* _Exercise_: Below are the records. Retype, exactly, the lines from the first through the line with "- [ ] CSS preprocessor (SCSS/Less/PostCSS)", and leave out the pictures.

* _Records to use_:

═══

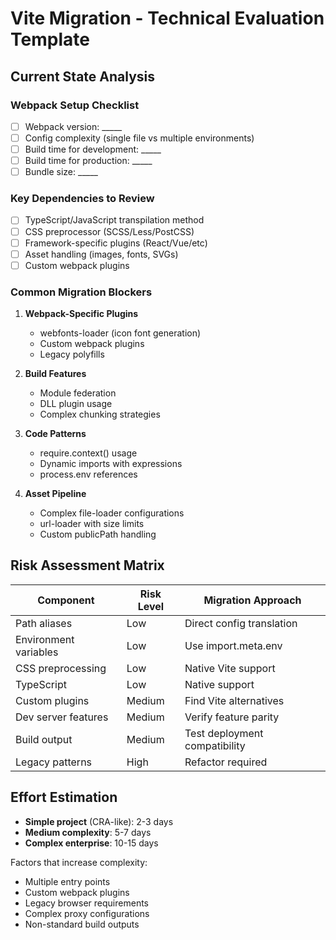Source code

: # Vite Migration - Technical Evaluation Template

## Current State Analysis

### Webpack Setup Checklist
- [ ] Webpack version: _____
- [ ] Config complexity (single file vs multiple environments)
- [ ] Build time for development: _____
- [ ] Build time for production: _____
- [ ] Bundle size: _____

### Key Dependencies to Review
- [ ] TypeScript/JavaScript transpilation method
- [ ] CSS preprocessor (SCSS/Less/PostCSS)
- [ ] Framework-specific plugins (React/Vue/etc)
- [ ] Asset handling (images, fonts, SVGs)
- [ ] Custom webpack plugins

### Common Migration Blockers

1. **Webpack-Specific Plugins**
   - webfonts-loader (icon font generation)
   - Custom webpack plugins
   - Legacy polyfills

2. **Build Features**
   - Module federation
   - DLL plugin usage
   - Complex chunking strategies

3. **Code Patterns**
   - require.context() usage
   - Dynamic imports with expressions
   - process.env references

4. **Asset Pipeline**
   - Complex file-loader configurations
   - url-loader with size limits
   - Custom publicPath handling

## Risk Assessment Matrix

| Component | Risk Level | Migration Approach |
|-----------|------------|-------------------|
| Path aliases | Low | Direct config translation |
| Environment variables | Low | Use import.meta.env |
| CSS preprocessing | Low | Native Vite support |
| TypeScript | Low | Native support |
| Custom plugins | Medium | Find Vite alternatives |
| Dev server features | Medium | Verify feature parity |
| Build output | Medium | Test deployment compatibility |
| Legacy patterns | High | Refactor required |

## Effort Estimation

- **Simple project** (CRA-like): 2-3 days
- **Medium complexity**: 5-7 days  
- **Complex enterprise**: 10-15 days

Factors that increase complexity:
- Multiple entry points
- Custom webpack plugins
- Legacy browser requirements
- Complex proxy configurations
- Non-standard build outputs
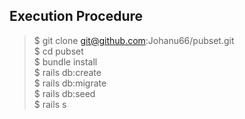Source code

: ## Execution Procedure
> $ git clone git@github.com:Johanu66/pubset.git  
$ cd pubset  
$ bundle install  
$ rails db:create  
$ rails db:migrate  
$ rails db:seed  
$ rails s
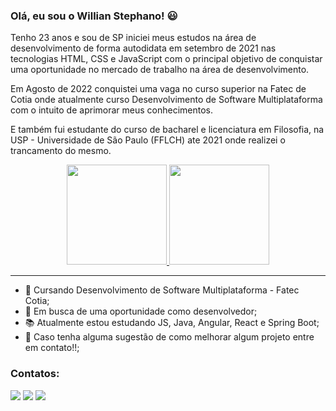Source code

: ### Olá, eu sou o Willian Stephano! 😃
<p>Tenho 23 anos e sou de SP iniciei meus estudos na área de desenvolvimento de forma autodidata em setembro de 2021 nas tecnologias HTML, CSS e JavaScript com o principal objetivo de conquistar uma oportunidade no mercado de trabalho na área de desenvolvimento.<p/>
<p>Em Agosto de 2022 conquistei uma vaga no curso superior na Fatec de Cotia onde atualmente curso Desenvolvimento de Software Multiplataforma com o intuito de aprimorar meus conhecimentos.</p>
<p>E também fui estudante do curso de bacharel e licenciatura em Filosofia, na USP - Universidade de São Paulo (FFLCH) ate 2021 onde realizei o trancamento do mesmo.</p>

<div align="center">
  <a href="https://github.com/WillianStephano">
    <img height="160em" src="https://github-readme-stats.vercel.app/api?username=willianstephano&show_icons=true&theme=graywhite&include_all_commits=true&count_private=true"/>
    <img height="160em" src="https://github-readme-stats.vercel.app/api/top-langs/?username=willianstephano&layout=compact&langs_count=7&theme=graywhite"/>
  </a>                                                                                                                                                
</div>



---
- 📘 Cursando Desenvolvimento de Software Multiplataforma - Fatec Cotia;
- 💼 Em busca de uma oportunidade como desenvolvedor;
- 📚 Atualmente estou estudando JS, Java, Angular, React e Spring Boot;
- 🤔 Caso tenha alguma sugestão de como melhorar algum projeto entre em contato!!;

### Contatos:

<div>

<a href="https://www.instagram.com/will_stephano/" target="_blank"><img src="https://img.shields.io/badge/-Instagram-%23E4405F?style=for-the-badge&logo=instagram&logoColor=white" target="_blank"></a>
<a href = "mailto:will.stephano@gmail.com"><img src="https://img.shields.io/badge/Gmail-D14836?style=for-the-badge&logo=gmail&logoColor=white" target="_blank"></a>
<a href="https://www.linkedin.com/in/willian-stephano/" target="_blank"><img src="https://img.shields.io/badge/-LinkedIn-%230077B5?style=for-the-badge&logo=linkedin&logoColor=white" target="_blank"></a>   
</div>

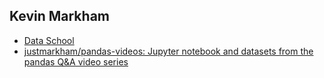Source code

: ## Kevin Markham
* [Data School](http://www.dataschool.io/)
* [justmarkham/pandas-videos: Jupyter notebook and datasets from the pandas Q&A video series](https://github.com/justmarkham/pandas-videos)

═══

* _Your response_:
Source code

: # Vite Migration - Technical Evaluation Template

## Current State Analysis

### Webpack Setup Checklist
- [ ] Webpack version: _____
- [ ] Config complexity (single file vs multiple environments)
- [ ] Build time for development: _____
- [ ] Build time for production: _____
- [ ] Bundle size: _____

### Key Dependencies to Review
- [ ] TypeScript/JavaScript transpilation method
- [ ] CSS preprocessor (SCSS/Less/PostCSS)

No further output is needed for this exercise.